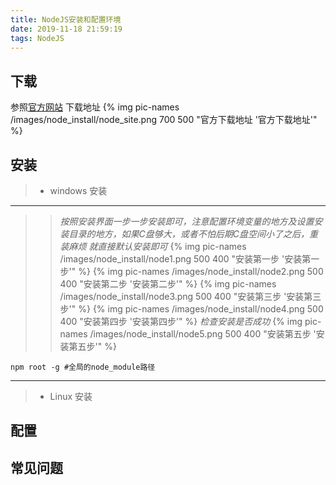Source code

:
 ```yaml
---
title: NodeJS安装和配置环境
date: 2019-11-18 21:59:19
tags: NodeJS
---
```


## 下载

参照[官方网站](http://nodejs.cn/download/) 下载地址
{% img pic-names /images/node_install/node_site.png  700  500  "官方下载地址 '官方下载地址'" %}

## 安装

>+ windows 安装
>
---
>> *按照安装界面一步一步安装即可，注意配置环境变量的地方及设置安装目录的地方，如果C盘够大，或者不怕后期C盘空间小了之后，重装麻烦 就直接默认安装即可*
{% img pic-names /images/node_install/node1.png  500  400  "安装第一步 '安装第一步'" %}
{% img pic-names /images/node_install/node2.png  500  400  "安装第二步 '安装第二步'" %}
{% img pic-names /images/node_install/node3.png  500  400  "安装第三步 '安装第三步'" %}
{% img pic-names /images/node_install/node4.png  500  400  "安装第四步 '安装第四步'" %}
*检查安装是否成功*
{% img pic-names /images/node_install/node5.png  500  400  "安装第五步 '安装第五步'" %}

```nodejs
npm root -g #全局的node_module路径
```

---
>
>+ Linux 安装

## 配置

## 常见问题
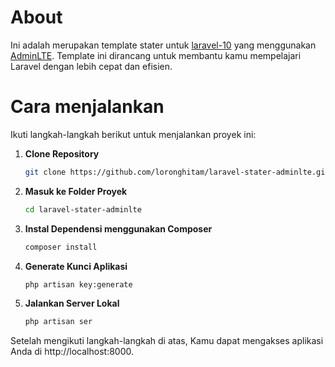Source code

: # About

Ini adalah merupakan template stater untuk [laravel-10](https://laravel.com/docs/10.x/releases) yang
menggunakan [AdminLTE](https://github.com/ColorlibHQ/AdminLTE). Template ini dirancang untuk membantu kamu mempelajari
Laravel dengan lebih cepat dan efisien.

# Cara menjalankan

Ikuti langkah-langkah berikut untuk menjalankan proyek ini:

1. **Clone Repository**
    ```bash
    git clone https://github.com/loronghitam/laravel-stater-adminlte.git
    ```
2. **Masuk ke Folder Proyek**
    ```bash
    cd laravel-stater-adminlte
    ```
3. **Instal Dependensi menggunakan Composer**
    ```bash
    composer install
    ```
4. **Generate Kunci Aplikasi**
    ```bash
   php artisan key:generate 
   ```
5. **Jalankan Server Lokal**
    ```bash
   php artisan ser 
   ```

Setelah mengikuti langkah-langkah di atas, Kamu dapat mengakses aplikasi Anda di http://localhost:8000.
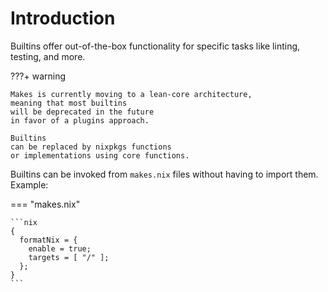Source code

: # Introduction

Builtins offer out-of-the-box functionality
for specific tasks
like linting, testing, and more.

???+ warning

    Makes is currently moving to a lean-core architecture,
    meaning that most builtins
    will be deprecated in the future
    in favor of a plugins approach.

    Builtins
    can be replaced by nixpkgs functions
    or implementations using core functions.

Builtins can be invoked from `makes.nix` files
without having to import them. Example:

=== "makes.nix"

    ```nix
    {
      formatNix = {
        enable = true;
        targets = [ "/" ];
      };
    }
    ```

==

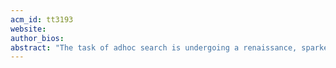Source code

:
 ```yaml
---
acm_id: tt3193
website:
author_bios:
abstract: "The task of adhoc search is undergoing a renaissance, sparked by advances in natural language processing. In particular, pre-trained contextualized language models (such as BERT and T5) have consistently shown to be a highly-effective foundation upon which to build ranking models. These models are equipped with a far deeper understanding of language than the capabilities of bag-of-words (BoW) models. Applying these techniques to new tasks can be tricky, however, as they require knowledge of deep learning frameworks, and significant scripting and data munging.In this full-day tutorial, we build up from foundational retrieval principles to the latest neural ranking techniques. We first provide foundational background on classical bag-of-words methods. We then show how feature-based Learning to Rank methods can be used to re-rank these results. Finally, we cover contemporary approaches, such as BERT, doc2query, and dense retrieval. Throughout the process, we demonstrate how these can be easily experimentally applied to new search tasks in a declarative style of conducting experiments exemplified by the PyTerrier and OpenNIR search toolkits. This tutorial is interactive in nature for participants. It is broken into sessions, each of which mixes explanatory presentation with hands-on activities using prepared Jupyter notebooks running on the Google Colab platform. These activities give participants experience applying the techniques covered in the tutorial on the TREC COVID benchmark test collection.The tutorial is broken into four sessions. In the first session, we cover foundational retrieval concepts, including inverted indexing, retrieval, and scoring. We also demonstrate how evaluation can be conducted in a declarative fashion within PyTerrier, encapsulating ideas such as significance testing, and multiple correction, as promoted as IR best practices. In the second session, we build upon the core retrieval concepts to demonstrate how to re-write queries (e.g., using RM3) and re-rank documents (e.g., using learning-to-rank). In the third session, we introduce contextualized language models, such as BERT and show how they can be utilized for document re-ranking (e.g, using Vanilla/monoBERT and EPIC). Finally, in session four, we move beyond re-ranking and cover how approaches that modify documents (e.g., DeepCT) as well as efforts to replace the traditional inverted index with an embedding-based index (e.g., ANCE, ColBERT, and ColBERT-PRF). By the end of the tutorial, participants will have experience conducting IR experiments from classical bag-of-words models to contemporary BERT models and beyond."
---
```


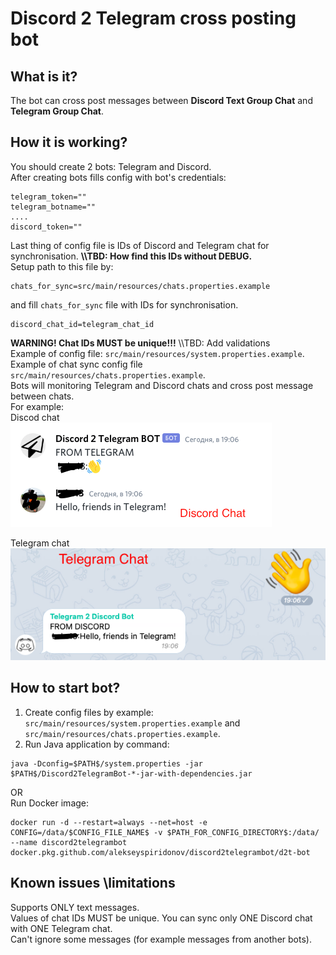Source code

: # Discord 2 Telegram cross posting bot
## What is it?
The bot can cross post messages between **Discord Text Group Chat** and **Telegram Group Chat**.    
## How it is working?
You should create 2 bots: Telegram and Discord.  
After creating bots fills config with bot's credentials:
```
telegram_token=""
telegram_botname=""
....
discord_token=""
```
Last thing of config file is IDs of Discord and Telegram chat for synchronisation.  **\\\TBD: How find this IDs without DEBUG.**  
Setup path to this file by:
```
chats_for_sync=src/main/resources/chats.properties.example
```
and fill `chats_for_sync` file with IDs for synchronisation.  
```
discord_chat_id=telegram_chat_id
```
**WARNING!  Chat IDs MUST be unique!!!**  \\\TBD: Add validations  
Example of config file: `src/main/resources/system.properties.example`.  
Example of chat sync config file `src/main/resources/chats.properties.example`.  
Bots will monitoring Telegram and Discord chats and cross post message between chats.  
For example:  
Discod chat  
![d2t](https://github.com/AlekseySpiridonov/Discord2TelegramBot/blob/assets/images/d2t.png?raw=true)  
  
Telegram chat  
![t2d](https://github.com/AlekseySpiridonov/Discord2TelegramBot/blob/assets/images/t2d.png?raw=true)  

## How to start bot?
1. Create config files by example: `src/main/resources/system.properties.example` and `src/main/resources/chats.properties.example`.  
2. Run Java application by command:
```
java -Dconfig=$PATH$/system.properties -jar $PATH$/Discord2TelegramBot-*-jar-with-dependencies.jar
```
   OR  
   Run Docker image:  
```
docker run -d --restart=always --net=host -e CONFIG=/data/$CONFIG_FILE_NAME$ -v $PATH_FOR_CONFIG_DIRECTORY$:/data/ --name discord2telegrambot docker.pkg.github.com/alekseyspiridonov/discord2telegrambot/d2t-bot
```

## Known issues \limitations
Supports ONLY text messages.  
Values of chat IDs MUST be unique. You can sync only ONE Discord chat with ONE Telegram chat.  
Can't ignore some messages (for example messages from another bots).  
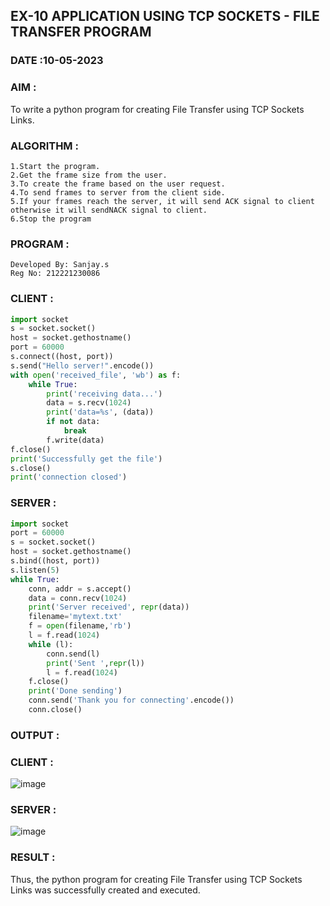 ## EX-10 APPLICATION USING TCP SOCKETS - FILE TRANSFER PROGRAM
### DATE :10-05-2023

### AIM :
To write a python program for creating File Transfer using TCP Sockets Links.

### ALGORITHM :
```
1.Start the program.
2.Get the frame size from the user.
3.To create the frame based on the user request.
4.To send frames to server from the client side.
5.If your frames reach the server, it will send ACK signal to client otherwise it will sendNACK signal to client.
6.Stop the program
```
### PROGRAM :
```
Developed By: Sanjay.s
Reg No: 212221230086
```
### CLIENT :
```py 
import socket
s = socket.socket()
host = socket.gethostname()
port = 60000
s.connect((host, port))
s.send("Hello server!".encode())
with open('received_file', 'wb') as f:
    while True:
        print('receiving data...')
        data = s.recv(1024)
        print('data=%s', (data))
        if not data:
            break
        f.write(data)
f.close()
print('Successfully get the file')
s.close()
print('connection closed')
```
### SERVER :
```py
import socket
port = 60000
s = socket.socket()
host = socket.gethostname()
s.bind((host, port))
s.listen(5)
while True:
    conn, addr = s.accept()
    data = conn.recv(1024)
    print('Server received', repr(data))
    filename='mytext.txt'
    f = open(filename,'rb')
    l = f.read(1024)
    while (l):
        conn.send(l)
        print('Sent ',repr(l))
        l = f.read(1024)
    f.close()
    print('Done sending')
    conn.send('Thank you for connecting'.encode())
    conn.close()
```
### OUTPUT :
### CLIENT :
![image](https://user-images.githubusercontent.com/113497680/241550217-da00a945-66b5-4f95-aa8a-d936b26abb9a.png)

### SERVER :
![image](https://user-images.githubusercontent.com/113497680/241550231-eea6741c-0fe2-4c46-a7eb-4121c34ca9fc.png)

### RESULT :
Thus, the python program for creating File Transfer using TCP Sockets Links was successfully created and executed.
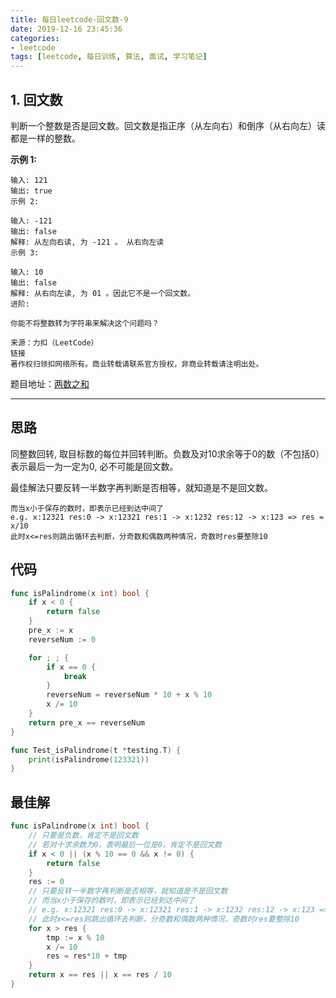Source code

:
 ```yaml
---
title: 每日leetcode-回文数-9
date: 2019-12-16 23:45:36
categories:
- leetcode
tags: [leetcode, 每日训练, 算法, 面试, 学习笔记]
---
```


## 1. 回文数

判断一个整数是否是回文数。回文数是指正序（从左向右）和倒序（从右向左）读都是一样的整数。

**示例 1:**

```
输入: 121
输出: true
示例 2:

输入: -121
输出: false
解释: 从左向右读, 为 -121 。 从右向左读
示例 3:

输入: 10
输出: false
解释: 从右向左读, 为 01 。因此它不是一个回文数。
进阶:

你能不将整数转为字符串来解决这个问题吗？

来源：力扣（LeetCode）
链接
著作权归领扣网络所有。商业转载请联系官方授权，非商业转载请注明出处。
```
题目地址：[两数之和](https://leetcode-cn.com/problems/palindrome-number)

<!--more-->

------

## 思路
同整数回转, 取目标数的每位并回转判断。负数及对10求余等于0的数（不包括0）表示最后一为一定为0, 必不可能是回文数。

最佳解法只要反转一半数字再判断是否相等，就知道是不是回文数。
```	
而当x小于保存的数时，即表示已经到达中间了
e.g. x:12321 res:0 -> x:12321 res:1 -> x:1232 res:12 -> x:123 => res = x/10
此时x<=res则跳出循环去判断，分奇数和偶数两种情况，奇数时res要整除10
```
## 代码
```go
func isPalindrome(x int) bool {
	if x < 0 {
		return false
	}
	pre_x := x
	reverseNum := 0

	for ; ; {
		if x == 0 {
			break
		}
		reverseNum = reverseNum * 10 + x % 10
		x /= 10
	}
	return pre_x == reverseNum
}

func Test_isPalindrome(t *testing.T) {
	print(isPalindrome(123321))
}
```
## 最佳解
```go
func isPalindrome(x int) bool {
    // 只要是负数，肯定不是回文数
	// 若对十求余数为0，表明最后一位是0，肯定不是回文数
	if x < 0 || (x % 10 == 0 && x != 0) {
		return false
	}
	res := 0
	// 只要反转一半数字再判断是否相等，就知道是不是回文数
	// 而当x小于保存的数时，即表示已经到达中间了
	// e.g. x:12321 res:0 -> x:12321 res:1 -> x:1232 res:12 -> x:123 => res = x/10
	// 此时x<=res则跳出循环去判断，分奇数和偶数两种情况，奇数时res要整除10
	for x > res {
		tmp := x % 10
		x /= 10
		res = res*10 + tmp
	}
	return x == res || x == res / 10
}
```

* * *

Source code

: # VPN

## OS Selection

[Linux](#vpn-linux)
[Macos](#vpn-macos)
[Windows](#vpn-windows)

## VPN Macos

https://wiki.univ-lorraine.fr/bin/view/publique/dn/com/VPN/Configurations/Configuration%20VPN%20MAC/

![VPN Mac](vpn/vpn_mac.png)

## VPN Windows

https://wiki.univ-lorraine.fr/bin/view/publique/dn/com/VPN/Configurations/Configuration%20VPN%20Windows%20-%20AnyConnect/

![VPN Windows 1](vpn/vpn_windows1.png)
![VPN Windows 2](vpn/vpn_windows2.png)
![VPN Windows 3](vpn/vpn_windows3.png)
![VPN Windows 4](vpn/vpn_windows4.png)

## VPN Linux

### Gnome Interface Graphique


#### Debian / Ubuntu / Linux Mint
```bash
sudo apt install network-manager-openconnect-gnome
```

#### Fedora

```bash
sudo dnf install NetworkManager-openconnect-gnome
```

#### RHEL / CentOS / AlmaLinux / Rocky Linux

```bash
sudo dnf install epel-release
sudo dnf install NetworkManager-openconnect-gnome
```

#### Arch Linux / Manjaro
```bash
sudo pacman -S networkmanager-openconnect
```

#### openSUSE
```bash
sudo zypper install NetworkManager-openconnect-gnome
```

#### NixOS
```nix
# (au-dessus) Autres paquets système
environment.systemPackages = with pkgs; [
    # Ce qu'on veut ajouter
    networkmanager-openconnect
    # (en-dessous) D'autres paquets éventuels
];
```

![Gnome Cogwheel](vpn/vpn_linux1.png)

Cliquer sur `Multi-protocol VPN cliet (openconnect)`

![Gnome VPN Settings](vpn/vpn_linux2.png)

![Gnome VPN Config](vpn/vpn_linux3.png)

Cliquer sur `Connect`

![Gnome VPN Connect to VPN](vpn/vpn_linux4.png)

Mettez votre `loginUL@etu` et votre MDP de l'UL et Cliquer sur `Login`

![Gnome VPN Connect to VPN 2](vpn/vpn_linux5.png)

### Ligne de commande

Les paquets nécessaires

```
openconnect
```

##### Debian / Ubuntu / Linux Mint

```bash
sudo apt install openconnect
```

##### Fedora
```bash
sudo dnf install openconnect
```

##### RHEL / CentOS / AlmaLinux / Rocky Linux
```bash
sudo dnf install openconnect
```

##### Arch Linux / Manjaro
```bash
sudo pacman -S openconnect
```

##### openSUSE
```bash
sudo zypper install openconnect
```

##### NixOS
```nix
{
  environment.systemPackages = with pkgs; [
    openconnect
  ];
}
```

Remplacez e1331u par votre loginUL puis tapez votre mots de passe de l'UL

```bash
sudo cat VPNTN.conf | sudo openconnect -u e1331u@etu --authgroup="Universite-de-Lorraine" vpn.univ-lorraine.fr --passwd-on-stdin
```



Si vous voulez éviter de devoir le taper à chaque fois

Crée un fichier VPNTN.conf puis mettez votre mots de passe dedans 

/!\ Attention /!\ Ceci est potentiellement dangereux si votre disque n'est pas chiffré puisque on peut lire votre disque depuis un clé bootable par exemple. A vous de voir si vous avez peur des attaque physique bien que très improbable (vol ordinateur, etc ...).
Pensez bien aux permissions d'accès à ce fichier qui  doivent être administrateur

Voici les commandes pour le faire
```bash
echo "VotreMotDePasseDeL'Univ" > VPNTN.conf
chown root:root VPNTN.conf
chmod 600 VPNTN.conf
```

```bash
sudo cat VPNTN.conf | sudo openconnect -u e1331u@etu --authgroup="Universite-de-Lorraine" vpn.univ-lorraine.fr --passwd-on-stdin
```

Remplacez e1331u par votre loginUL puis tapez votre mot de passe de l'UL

◆ PROBLEM REQUIREMENTS
Tally the lines above that include "VPNTN", and reply with only the tally.

◆ RESPONSE TO THE TASK
6